__Prompt__. Which of the lines below hold the word "selection"? Pull each of them out.

Collected data

• • • • •

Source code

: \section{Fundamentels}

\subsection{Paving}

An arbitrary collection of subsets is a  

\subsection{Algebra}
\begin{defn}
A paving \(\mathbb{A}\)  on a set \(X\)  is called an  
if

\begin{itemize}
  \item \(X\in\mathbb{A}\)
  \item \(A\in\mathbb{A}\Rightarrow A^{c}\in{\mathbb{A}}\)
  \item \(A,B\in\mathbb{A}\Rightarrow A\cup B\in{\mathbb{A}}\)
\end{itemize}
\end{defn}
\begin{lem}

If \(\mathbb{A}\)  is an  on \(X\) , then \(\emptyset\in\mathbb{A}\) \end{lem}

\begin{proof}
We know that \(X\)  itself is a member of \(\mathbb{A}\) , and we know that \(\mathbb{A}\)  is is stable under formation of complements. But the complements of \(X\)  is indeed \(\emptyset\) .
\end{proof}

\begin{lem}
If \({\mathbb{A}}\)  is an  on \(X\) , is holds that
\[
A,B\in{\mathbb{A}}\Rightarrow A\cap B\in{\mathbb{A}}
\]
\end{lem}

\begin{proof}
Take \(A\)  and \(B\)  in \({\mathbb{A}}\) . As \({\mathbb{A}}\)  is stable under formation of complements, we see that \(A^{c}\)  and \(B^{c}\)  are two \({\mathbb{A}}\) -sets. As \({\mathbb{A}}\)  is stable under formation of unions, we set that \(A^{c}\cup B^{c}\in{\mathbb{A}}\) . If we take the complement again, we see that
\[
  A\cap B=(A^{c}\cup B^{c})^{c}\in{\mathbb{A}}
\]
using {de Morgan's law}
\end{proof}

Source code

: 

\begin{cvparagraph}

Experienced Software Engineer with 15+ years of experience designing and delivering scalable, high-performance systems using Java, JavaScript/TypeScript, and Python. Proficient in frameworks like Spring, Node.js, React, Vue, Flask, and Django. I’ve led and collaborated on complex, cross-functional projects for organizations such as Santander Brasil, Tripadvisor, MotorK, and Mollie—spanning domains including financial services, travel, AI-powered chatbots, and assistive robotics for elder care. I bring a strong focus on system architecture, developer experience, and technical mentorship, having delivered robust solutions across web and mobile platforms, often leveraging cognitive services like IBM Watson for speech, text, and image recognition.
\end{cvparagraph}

• • • • •

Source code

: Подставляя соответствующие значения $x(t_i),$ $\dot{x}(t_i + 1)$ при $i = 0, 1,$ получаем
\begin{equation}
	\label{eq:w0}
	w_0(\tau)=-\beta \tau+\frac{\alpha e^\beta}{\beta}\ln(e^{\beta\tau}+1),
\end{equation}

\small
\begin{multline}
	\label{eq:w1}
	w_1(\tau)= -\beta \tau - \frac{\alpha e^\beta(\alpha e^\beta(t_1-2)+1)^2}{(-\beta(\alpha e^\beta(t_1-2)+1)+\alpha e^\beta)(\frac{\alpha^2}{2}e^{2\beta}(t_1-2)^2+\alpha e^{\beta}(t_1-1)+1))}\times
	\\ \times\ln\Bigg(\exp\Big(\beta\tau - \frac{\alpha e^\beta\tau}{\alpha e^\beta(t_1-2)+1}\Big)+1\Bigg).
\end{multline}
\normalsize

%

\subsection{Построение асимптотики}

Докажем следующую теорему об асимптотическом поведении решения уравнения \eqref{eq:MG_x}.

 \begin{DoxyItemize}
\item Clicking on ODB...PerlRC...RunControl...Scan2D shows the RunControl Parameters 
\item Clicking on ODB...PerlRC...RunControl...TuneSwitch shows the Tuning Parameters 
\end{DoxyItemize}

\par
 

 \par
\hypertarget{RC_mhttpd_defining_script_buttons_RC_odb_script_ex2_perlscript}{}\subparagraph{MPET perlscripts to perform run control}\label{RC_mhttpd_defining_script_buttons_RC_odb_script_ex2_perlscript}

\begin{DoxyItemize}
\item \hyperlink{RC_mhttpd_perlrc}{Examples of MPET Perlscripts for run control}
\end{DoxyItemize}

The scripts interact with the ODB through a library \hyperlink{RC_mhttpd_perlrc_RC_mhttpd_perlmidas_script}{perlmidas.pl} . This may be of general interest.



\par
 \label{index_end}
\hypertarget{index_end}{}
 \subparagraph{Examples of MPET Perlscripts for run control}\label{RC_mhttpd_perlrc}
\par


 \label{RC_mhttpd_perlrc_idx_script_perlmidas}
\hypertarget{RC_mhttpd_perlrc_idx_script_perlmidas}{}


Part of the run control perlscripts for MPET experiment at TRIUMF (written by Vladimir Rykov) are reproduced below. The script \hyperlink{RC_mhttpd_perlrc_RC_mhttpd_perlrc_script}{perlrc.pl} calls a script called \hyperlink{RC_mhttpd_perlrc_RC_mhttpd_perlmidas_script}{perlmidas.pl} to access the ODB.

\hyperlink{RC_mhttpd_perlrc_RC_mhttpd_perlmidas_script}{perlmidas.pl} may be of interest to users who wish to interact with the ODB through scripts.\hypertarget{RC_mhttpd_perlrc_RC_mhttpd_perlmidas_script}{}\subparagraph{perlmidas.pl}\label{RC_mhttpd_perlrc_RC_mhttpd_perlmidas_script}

• • • • •

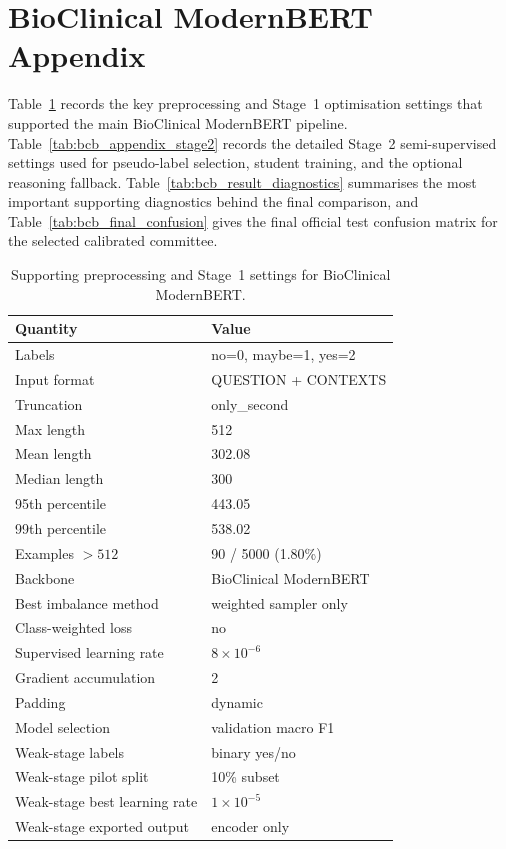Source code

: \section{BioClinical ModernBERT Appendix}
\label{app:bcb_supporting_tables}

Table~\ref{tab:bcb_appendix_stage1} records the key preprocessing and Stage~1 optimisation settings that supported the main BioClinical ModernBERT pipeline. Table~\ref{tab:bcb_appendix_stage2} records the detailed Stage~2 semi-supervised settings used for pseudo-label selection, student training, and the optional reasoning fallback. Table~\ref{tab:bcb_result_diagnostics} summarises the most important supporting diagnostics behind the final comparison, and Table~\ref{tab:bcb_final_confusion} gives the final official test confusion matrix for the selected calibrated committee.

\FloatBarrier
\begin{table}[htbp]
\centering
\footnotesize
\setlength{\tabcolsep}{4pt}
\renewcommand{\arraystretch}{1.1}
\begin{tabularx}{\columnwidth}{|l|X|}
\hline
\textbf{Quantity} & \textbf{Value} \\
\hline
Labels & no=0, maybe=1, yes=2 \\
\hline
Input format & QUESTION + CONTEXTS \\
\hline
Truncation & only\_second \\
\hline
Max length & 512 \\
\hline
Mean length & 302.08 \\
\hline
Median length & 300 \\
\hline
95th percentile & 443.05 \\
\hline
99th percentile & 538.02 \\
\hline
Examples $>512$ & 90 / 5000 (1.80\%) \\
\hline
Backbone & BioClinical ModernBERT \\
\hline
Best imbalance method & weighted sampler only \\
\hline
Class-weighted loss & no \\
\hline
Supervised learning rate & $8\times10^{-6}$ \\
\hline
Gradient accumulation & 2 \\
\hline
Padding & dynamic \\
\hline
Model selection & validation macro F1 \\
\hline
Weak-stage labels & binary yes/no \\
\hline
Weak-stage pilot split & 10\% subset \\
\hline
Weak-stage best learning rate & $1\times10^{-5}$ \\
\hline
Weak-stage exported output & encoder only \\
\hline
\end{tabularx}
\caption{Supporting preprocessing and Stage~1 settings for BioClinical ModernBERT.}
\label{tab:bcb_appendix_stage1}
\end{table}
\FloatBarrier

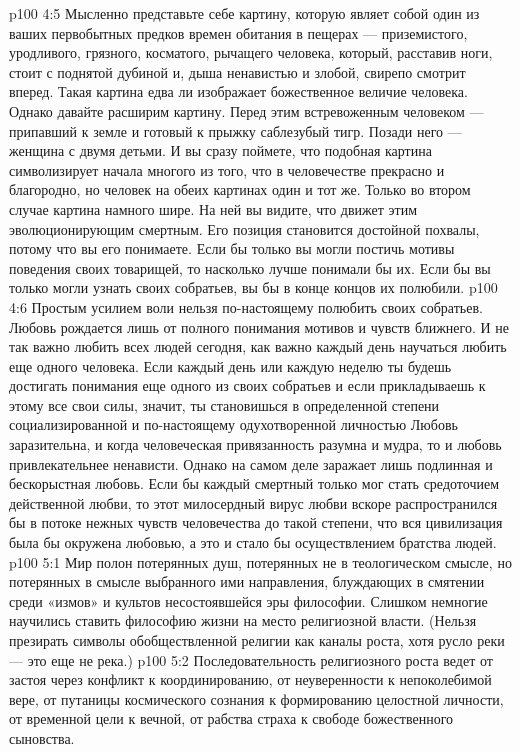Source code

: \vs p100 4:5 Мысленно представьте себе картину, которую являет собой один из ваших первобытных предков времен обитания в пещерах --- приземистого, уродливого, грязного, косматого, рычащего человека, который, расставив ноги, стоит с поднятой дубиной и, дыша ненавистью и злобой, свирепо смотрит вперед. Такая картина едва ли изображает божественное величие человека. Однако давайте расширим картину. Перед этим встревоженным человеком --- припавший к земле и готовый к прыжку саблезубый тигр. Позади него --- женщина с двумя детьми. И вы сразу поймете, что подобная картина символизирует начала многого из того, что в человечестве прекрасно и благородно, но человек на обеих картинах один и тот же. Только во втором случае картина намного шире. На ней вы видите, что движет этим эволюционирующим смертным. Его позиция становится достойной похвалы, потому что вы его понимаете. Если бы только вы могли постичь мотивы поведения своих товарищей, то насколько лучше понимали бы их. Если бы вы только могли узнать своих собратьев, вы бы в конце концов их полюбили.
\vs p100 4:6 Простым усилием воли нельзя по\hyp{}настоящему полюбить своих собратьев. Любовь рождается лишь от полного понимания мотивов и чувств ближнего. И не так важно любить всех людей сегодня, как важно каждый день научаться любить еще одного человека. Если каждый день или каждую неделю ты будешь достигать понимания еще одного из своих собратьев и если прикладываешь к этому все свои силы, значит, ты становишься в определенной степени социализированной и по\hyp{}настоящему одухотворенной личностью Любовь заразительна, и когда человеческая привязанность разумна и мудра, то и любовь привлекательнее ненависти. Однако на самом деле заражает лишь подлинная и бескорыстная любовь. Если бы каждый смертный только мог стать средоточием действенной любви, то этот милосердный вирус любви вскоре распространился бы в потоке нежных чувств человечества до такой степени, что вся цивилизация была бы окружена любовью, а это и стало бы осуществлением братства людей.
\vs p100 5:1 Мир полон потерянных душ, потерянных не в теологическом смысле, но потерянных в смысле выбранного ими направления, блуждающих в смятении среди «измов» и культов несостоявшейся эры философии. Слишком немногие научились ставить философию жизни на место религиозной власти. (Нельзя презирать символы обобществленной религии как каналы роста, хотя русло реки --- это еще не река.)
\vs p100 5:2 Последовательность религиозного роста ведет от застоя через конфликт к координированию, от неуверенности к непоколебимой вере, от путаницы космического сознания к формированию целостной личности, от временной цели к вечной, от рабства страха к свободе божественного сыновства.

• • • • •

__Output for this exercise__.
Table~\ref{tab:bcb_appendix_stage1} records the key preprocessing and Stage~1 optimisation settings that supported the main BioClinical ModernBERT pipeline. Table~\ref{tab:bcb_appendix_stage2} records the detailed Stage~2 semi-supervised settings used for pseudo-label selection, student training, and the optional reasoning fallback. Table~\ref{tab:bcb_result_diagnostics} summarises the most important supporting diagnostics behind the final comparison, and Table~\ref{tab:bcb_final_confusion} gives the final official test confusion matrix for the selected calibrated committee.
Model selection & validation macro F1 \\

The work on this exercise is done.